I always weigh the early orthodontic treatment pros and cons and if it’s clear that the pros heavily outnumber the cons, then it could be recommended. When interceptive orthodontic treatment is the best course of action, the benefits are significant. The benefits can include:

  • Making space to alleviate severe crowding
  • Directing jaw growth and creating facial symmetry
  • Reducing the risk of injury by shifting protruding teeth into their correct places
  • Making sufficient room for the permanent teeth to erupt
  • Warding off the need for extractions
  • Decreasing the duration of orthodontic treatment in the teenage years or adulthood
  • Boosting self-esteem and confidence
  • Minimizing the likelihood that surgery will be necessary down the road
  • Stopping habits like thumb sucking and tongue thrusting before they cause damage
  • Helping a child chew, bite and speak properly and, sometimes, even opening the airway
  • Giving them the gift of a beautiful smile

Looking for a children’s orthodontist in Mill Creek, Bothell or Monroe, Washington? Schedule a complimentary consultation at Richard Chan Orthodontics. My team and I take a conservative approach to early orthodontic treatment. If it is necessary, however, we will sit down with you and walk you through your child’s diagnosis. I’ll then explain the early orthodontic treatment pros and cons, present you with the best treatment options for your child’s smile and answer any and all of your questions. You’ll feel informed and educated, so you can make a confident decision about your little one’s care. Book your child’s visit today!

Join the discussion 4 Comments

  • Liz Hudson says:

    I like that early orthodontic treatment can prevent future problems like crowding, extractions, or the need for surgery later on. I never had orthodontic treatment in my childhood or teenage years, and I wish I had because the process takes much longer as an adult. I have been considering getting my kids started early with a pediatric orthodontist so the process will be as smooth as possible for them.

  • I didn’t know that it’s recommended that kids go to an orthodontic treatment at age seven because their first permanent molars would be established. My son is about to turn 8 and I was wondering when I should take him to the orthodontist. Looks like I should’ve done it a bit sooner, I will keep what you said in mind as I talk with my wife about taking our son to get an orthodontic treatment, thank you.

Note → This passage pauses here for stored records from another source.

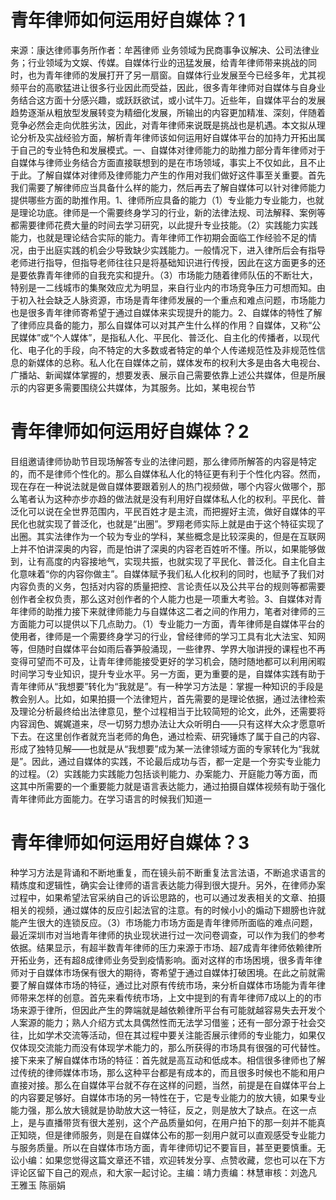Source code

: # 青年律师如何运用好自媒体？1

来源：康达律师事务所作者：牟茜律师 业务领域为民商事争议解决、公司法律业务；行业领域为文娱、传媒。自媒体行业的迅猛发展，给青年律师带来挑战的同时，也为青年律师的发展打开了另一扇窗。自媒体行业发展至今已经多年，尤其视频平台的高歌猛进让很多行业因此而受益，因此，很多青年律师对自媒体与自身业务结合这方面十分感兴趣，或跃跃欲试，或小试牛刀。近些年，自媒体平台的发展趋势逐渐从粗放型发展转变为精细化发展，所输出的内容更加精准、深刻，伴随着竞争必然会走向优胜劣汰，因此，对青年律师来说既是挑战也是机遇。本文拟从理论分析及实战经验方面，解析青年律师该如何运用好自媒体平台的加持力开拓出属于自己的专业特色和发展模式。一、自媒体对律师能力的助推力部分青年律师对于自媒体与律师业务结合方面直接联想到的是在市场领域，事实上不仅如此，且不止于此。了解自媒体对律师及律师能力产生的作用对我们做好这件事至关重要。首先我们需要了解律师应当具备什么样的能力，然后再去了解自媒体可以针对律师能力提供哪些方面的助推作用。1、律师所应具备的能力（1）专业能力专业能力，也就是理论功底。律师是一个需要终身学习的行业，新的法律法规、司法解释、案例等都需要律师花费大量的时间去学习研究，以此提升专业技能。（2）实践能力实践能力，也就是理论结合实际的能力。青年律师工作初期会面临工作经验不足的情况，由于出庭实践的机会少导致缺少实践能力。一般情况下，进入律所后会有指导老师进行指导，但指导老师往往只是将基础知识进行传授，因此在这方面更多的还是要依靠青年律师的自我充实和提升。（3）市场能力随着律师队伍的不断壮大，特别是一二线城市的集聚效应尤为明显，来自行业内的市场竞争压力可想而知。由于初入社会缺乏人脉资源，市场是青年律师发展的一个重点和难点问题，市场能力也是很多青年律师寄希望于通过自媒体来实现提升的能力。2、自媒体的特性了解了律师应具备的能力，那么自媒体可以对其产生什么样的作用？自媒体，又称“公民媒体”或“个人媒体”，是指私人化、平民化、普泛化、自主化的传播者，以现代化、电子化的手段，向不特定的大多数或者特定的单个人传递规范性及非规范性信息的新媒体的总称。私人化在自媒体之前，媒体发布的权利大多是由各大电视台、广播站、新闻媒体掌握的，想要发表、展示自己需要依靠上述公共媒体，但是所展示的内容更多需要围绕公共媒体，为其服务。比如，某电视台节

# 青年律师如何运用好自媒体？2

目组邀请律师协助节目现场解答专业的法律问题，那么律师所解答的内容是特定的，而不是律师个性化的。那么自媒体私人化的特征更有利于个性化内容。然而，现在存在一种说法就是做自媒体要跟着别人的热门视频做，哪个内容火做哪个，那么笔者认为这种亦步亦趋的做法就是没有利用好自媒体私人化的权利。平民化、普泛化可以说在全世界范围内，平民百姓才是主流，而把握好主流，做好自媒体的平民化也就实现了普泛化，也就是“出圈”。罗翔老师实际上就是由于这个特征实现了出圈。其实法律作为一个较为专业的学科，某些概念是比较深奥的，但是在互联网上并不怕讲深奥的内容，而是怕讲了深奥的内容老百姓听不懂。所以，如果能够做到，让有高度的内容接地气，实现共振，也就实现了平民化、普泛化。自主化自主化意味着“你的内容你做主”。自媒体赋予我们私人化权利的同时，也赋予了我们对内容负责的义务，包括对内容的质量把控、言论责任以及公共平台的规则等都需要创作者全权负责，那么这对创作者的个人能力也是一项重大考验。3、自媒体对青年律师的助推力接下来就律师能力与自媒体这二者之间的作用力，笔者对律师的三方面能力可以提供以下几点助力。（1）专业能力一方面，青年律师是自媒体平台的使用者，律师是一个需要终身学习的行业，曾经律师的学习工具有北大法宝、知网等，但随时自媒体平台如雨后春笋般涌现，一些律界、学界大咖讲授的课程也不再变得可望而不可及，让青年律师能接受更好的学习机会，随时随地都可以利用闲暇时间学习专业知识，提升专业水平。另一方面，更为重要的是，自媒体实践有助于青年律师从“我想要”转化为“我就是”。有一种学习方法是：掌握一种知识的手段是教会别人。比如，如果拍摄一个法律短片，首先需要的是理论依据，通过法律检索及理论分析最终给出法律意见，整个过程相当于比较简短的论文，此外，还需要将内容润色、娓娓道来，尽一切努力想办法让大众听明白——只有这样大众才愿意听下去。在这里创作者就充当老师的角色，通过检索、研究锤炼了属于自己的内容、形成了独特见解——也就是从“我想要”成为某一法律领域方面的专家转化为“我就是”。因此，通过自媒体的实践，不论最后成功与否，都一定是一个夯实专业能力的过程。（2）实践能力实践能力包括谈判能力、办案能力、开庭能力等方面，而这其中所需要的一个重要能力就是语言表达能力，通过拍摄自媒体视频有助于强化青年律师此方面能力。在学习语言的时候我们知道一

# 青年律师如何运用好自媒体？3

种学习方法是背诵和不断地重复，而在镜头前不断重复法言法语，不断追求语言的精炼度和逻辑性，确实会让律师的语言表达能力得到很大提升。另外，在律师办案过程中，如果希望法官采纳自己的诉讼思路的，也可以通过发表相关的文章、拍摄相关的视频，通过媒体的反应引起法官的注意。有的时候小小的煽动下翅膀也许就能产生很大的连锁反应。（3）市场能力市场方面是青年律师所面临的难点问题，最近深圳市对当地青年律师的执业现状进行过一次问卷调查，可以作为我们的参考依据。结果显示，有超半数青年律师的压力来源于市场、超7成青年律师依赖律所开拓业务，还有超8成律师业务受到疫情影响。面对这样的市场困境，很多青年律师对于自媒体市场保有很大的期待，寄希望于通过自媒体打破困境。在此之前就需要了解自媒体市场的特征，通过比对原有传统市场，来分析自媒体市场能为青年律师带来怎样的创意。首先来看传统市场，上文中提到的有青年律师7成以上的的市场来源于律所，但因此产生的弊端就是越依赖律所平台有可能就越容易失去开发个人案源的能力；熟人介绍方式太具偶然性而无法学习借鉴；还有一部分源于社会交往，比如学术交流等活动，但在其过程中要关注能否展示律师的专业能力，如果仅仅体现交流能力而没有体现学术能力的，那么所获得的市场具有很强的可代替性。接下来来了解自媒体市场的特征：首先就是高互动和低成本。相信很多律师也了解过传统的律师媒体市场，那么这种平台都是有成本的，而且很多时候也不能和用户直接对接。那么在自媒体平台就不存在这样的问题，当然，前提是在自媒体平台上的内容要足够好。自媒体市场的另一特性在于，它是专业能力的放大镜，如果专业能力强，那么放大镜就是协助放大这一特征，反之，则是放大了缺点。在这一点上，是与直播带货有很大差别，这个产品质量如何，在用户拍下的那一刻并不能真正知晓，但是律师服务，则是在自媒体公布的那一刻用户就可以直观感受专业能力与服务质量。所以在自媒体市场方面，青年律师切记不要盲目，甚至更要慎重。无讼小编：如果您觉得这篇文章还不错，欢迎转发分享、点赞收藏，您也可以在下方评论区留下自己的观点，和大家一起讨论。主编：靖力责编：林慧审核：刘逸凡 王雅玉 陈丽娟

  • I’m grateful that you mentioned in your article that it is important to contact an orthodontist in order to help address early onset issues that may be present such as problems with speaking clearly, chewing, or biting. My significant other and I are interested in contacting these services, as we’ve noticed that our son has a slight overbite. I’ll be sure to find the most reliable services I can!

  • Anna Davis says:

    It’s great that early treatment can prevent crowding and asymmetry. My daughter is 9 years old and has many of her adult teeth. I think I will start taking her to an orthodontist in the next six months to get a head start on her treatment.